Cregg and his colleagues studied three species of Christmas trees and studied dames to both buds and needles. For brevity, I will only look at the results for buds on the Black Hills Spruce (Picea glauca).
In Table 1 (p. 75), the authors show data for the bud mortality and 50% lethality (LD50) for each treatment group (days indoors) as a function of decreasing temperatures. The data for the spruce are shown in the following SAS DATA step. Each cell in the table represents the percentage of 60 cuttings that showed damage after being exposed to a freezing temperature. By knowing there were 60 cuttings, you can compute how many cuttings were damaged.

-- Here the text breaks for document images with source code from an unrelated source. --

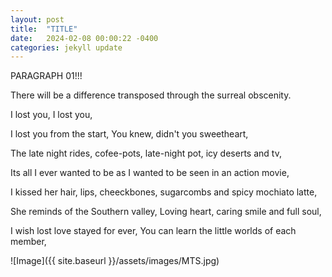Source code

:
 ```yaml
---
layout: post
title:  "TITLE"
date:   2024-02-08 00:00:22 -0400
categories: jekyll update
---
```



PARAGRAPH 01!!!

There will be a difference transposed through the surreal obscenity. 

I lost you,
I lost you,

I lost you from the start,
You knew, didn't you sweetheart,

The late night rides, cofee-pots,
late-night pot, icy deserts and tv,

Its all I ever wanted to be as I 
wanted to be seen in an action movie,

I kissed her hair, lips, cheeckbones,
sugarcombs and spicy mochiato latte,

She reminds of the Southern valley,
Loving heart, caring smile and full soul,

I wish lost love stayed for ever,
You can learn the little worlds of each member,


![Image]({{ site.baseurl }}/assets/images/MTS.jpg)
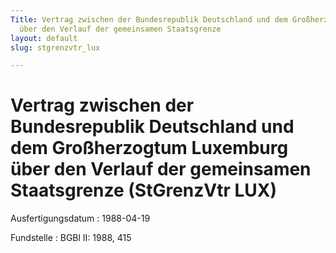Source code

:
 ```yaml
---
Title: Vertrag zwischen der Bundesrepublik Deutschland und dem Großherzogtum Luxemburg
  über den Verlauf der gemeinsamen Staatsgrenze
layout: default
slug: stgrenzvtr_lux

---
```


# Vertrag zwischen der Bundesrepublik Deutschland und dem Großherzogtum Luxemburg über den Verlauf der gemeinsamen Staatsgrenze (StGrenzVtr LUX)

Ausfertigungsdatum
:   1988-04-19

Fundstelle
:   BGBl II: 1988, 415

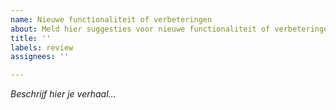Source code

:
 ```yaml
---
name: Nieuwe functionaliteit of verbeteringen
about: Meld hier suggesties voor nieuwe functionaliteit of verbeteringen
title: ''
labels: review
assignees: ''

---
```


*Beschrijf hier je verhaal...*
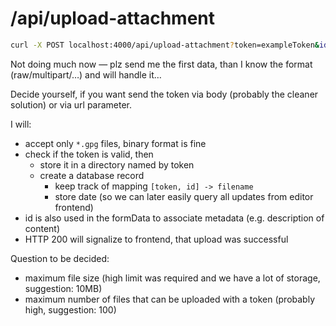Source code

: # /api/upload-attachment

```sh
curl -X POST localhost:4000/api/upload-attachment?token=exampleToken&id=nonceCreatedByFrontend
```

Not doing much now — plz send me the first data, than I know the format (raw/multipart/…) and will handle it…

Decide yourself, if you want send the token via body (probably the cleaner solution) or via url parameter.


I will:
* accept only `*.gpg` files, binary format is fine
* check if the token is valid, then
  * store it in a directory named by token
  * create a database record
    * keep track of mapping `[token, id] -> filename`
    * store date (so we can later easily query all updates from editor frontend)
* id is also used in the formData to associate metadata (e.g. description of content)
* HTTP 200 will signalize to frontend, that upload was successful

Question to be decided:
* maximum file size (high limit was required and we have a lot of storage, suggestion: 10MB)
* maximum number of files that can be uploaded with a token (probably high, suggestion: 100)
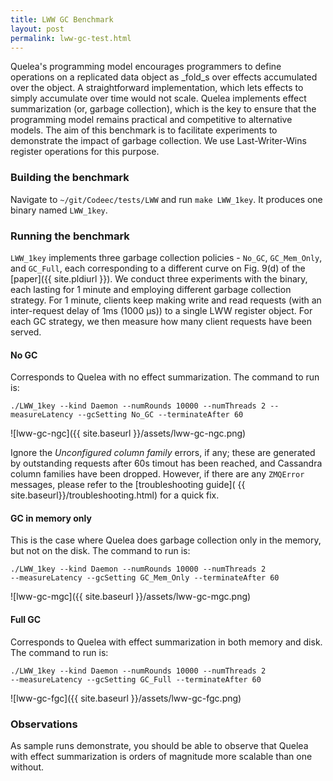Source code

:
 ```yaml
---
title: LWW GC Benchmark
layout: post
permalink: lww-gc-test.html
---
```


Quelea's programming model encourages programmers to define operations
on a replicated data object as _fold_s over effects accumulated over
the object. A straightforward implementation, which lets effects to
simply accumulate over time would not scale. Quelea implements effect
summarization (or, garbage collection), which is the key to ensure
that the programming model remains practical and competitive to
alternative models. The aim of this benchmark is to facilitate
experiments to demonstrate the impact of garbage collection. We use
Last-Writer-Wins register operations for this purpose.

### Building the benchmark

Navigate to `~/git/Codeec/tests/LWW` and run `make LWW_1key`. It
produces one binary named `LWW_1key`.

### Running the benchmark

`LWW_1key` implements three garbage collection policies - `No_GC`,
`GC_Mem_Only`, and `GC_Full`, each corresponding to a different curve
on Fig. 9(d) of the [paper]({{ site.pldiurl }}). We conduct three
experiments with the binary, each lasting for 1 minute and employing
different garbage collection strategy. For 1 minute, clients keep
making write and read requests (with an inter-request delay of 1ms
(1000 μs)) to a single LWW register object. For each GC strategy, we
then measure how many client requests have been served.

#### No GC

Corresponds to Quelea with no effect summarization. The command to run
is:

    ./LWW_1key --kind Daemon --numRounds 10000 --numThreads 2 --measureLatency --gcSetting No_GC --terminateAfter 60

![lww-gc-ngc]({{ site.baseurl }}/assets/lww-gc-ngc.png)

Ignore the _Unconfigured column family_ errors, if any; these are
generated by outstanding requests after 60s timout has been reached,
and Cassandra column families have been dropped. However, if there are
any `ZMQError` messages, please refer to the [troubleshooting guide]( {{ site.baseurl}}/troubleshooting.html) 
for a quick fix.

#### GC in memory only

This is the case where Quelea does garbage collection only in the
memory, but not on the disk. The command to run is:

    ./LWW_1key --kind Daemon --numRounds 10000 --numThreads 2
    --measureLatency --gcSetting GC_Mem_Only --terminateAfter 60

![lww-gc-mgc]({{ site.baseurl }}/assets/lww-gc-mgc.png)

#### Full GC

Corresponds to Quelea with effect summarization in both memory and
disk. The command to run is:

    ./LWW_1key --kind Daemon --numRounds 10000 --numThreads 2
    --measureLatency --gcSetting GC_Full --terminateAfter 60

![lww-gc-fgc]({{ site.baseurl }}/assets/lww-gc-fgc.png)
    
### Observations

As sample runs demonstrate, you should be able to observe that Quelea
with effect summarization is orders of magnitude more scalable than
one without.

/* Bud mortality and LD50. Data from Table 1 of Gooch, Nzokou, & Cregg (2009). */ data SpruceBudDamage; Ntrials = 60; input TimeIndoors @; do Temp = -3 to -30 by -3; input BudMort @; NEvents = int(NTrials * BudMort / 100); /* compute NEvents from mortality */ output; end; label Temp = "Temperature (C)"; /* Bud Mortality (percent) as a function of temperature for each treatment */ /* Days | -------- Temperature (C) -------- */ /* Indoors |-3 -6 -9 -12 -15 -18 -21 -24 -27 -30 */ datalines; 0 0 0 0 0 0 6.7 0 0 20 100 3 0 0 0 0 0 0 0 30 80 100 7 0 0 0 0 0 0 10 40 100 100 14 0 0 0 0 0 0 0 80 100 100 20 0 0 0 0 20 40 100 100 100 100 ; |
The paper says that the LD50 "was determined graphically using a pairwise plot of the exposure temperature and the percentage of bud mortality ... for each species." I don't know what that means. It sounds like they did not estimate the LD50 statistically but instead graphed the bud mortality versus the temperature and used linear interpolation (or a smoother) to estimate the temperature at which the mortality is 50%. Here is a graph of the data connected by lines:
title "Bud Mortality in Black Hills Spruce"; proc sgplot data=SpruceBudDamage; series x=Temp y=BudMort / markers group=TimeIndoors lineattrs=(thickness=2); refline 50 / axis=y lineattrs=(color=red); xaxis grid; yaxis grid; run; |
The horizontal red line in the graph is the line of 50% mortality. For each curve, a crude estimate of LD50 is the temperature at which the curve crosses that line. The graphical estimates and the estimates in the paper are shown in the following table. The estimates in the authors' paper are greater than the estimates from my graph, but I do not know why. If you use something other than linear interpolation (for example, a loess smoother), you will get different curves and different estimates.
Although these graphical estimates differ slightly from the published results, the numbers tell the same story. On average, a spruce Christmas tree that is not brought indoors is hardy to about -28C. If you bring a tree indoors for 3 days, it is hardy only to about -25C. The longer a tree is indoors, the more it loses hardiness. For trees that are indoors for 20 days, the median lethal temperature is -18C, or about 10 degrees warmer than for the control group.
The graphical estimates are crude. They are based on linear interpolation between two consecutive data points: one for which the mortality is below 50% and the next for which the mortality is above 50%. The estimates ignore all other data. Furthermore, the estimates assume that the mortality is linear between those two points, which is not usually the case. The mortality curve is typically a sigmoid (or S-shaped) curve.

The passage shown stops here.